How negative studies can help with minimally disruptive medicine?

By Victor M. Montori, MD, MSc

Harlan Krumholz is a healthcare hero.  He has actively campaigned against the corruption of healthcare and has received attacks aimed at him personally and professionally.  He has formed a cadre of rigorous researchers in cardiovascular outcomes research who meet regularly. He is now the editor of the leading journal in this space.   He is an independent thinker, a productive researchers, and a supportive and loyal mentor to his peers and students.  The opportunity to express my admiration comes from the publication of Harlan’s op-ed in the Washington Post that directly relates to the topic of this blog.

For minimally disruptive medicine to take place, clinicians and patients need credible research evidence about what works, how much interventions are able to accomplish in terms of patient-important goals and outcomes, and what are the harms and costs to pay to get those benefits.  Both positive and negative trials (the latter referring to those who find conclusions of no difference between a new intervention and no intervention, placebo, or the standard of care) are essential to this mission.  However, negative trials are less likely to be published which furthers the notion that most of medicine’s treatments on average are effective.

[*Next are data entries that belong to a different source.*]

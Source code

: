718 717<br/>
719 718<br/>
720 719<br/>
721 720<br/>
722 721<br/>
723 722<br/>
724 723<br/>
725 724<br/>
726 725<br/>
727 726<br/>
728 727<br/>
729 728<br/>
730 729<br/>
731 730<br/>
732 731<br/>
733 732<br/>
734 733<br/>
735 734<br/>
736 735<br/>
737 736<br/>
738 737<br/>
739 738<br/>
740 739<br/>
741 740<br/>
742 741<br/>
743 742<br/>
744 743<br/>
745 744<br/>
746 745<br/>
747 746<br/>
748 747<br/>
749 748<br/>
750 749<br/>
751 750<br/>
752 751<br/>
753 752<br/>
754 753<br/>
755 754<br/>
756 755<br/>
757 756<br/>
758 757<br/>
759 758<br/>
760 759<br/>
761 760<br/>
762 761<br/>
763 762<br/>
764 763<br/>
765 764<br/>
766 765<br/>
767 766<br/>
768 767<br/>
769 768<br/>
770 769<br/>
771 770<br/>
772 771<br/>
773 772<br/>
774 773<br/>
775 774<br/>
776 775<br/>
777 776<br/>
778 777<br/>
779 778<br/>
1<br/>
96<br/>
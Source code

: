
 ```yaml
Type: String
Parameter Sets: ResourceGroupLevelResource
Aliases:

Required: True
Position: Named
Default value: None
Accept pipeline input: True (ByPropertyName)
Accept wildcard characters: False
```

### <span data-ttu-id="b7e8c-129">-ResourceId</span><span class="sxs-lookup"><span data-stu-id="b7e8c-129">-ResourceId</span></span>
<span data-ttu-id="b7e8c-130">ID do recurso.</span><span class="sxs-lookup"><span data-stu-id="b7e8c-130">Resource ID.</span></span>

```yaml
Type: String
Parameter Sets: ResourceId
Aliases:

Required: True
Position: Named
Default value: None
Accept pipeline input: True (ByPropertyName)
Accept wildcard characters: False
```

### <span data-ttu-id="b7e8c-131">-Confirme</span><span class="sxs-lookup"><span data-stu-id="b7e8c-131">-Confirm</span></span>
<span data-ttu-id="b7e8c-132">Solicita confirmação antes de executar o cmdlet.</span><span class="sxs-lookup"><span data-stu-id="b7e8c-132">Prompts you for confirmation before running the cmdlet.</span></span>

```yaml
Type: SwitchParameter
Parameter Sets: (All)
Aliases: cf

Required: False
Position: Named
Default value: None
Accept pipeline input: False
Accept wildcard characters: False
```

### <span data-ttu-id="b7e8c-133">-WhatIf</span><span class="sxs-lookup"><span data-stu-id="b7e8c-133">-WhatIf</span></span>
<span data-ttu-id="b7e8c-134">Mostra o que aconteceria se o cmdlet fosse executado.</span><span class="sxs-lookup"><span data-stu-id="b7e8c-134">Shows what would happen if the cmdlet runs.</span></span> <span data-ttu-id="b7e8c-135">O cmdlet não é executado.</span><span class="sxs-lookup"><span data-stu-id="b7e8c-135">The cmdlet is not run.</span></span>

Harlan’s Op-Ed makes a strong case for supporting, publishing, and celebrating negative trials.  And this is important for minimally disruptive medicine and to answer the question that patients ask: “is there something that we can stop doing?”  For many of my patients with diabetes taking pills this means that they can stop checking their blood sugars using finger sticks.  We know this from well conducted research showing marginal, if any, benefit.

Clinicians and patients in the US are enthusiastic tinkerers and are in the lookout for exciting new opportunities to improve their health.  As a result they are often attracted to new potentially effective therapies.  Publication of only positive trials contributes to sell those therapies; hiding of negative trials distorts the record, misleads clinicians and patients, and corrupts healthcare.

Thanks Harlan for raising this issue, and for all you do for patients.

One thought on “How negative studies can help with minimally disruptive medicine?

  1. Hell yes. Just imagine how many trials get repeated every few years because the pharmaceutical companies don’t want to publish failures. What utter nonsense. How can they dismiss evidence and then call themselves scientists. No wonder we have so damned many drugs on the market that supposedly do the same thing (while in reality doing next to nothing).